Today In The Wall Street Journal:
Alaska's Palin Faces Probe
Star GOP Governor To Be Investigated For Abuse of OfficeANCHORAGE, Alaska -- When Sarah Palin was elected governor as a Republican outsider in 2006, she didn't just take on an incumbent from her own party. She took on Alaska's Republican establishment.
Ms. Palin vowed to clean up a long-cozy political system that had been sullied by an FBI corruption investigation. She endeared herself to Alaskans by making good on her reform promises and showing homey touches, like driving herself to work.
Now, one of the bright new stars in the Republican Party has suddenly become tarnished. The state legislature this week voted to hire an independent investigator to see whether Ms. Palin abused her office by trying to get her former brother-in-law fired from his job as an Alaska state trooper.
"This is a governor who was almost impervious to error," says Hollis French, a Democratic state senator. "Now she could face impeachment, in a worst-case scenario."

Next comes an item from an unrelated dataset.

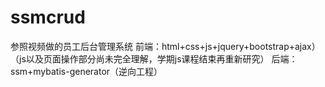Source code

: # ssmcrud
参照视频做的员工后台管理系统
前端：html+css+js+jquery+bootstrap+ajax）（js以及页面操作部分尚未完全理解，学期js课程结束再重新研究）
后端：ssm+mybatis-generator（逆向工程）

The allegations against Ms. Palin are less serious than -- and entirely separate from -- those that have been leveled against a number of Alaska's most prominent politicians since 2006, when a Federal Bureau of Investigation probe into influence peddling by oil-field contractor VECO Corp. came to light.
Since then, five state legislators have been sentenced to prison or face prosecution on corruption charges. On Tuesday, U.S. Sen. Ted Stevens was indicted on criminal charges related to the case. Mr. Stevens says he is innocent.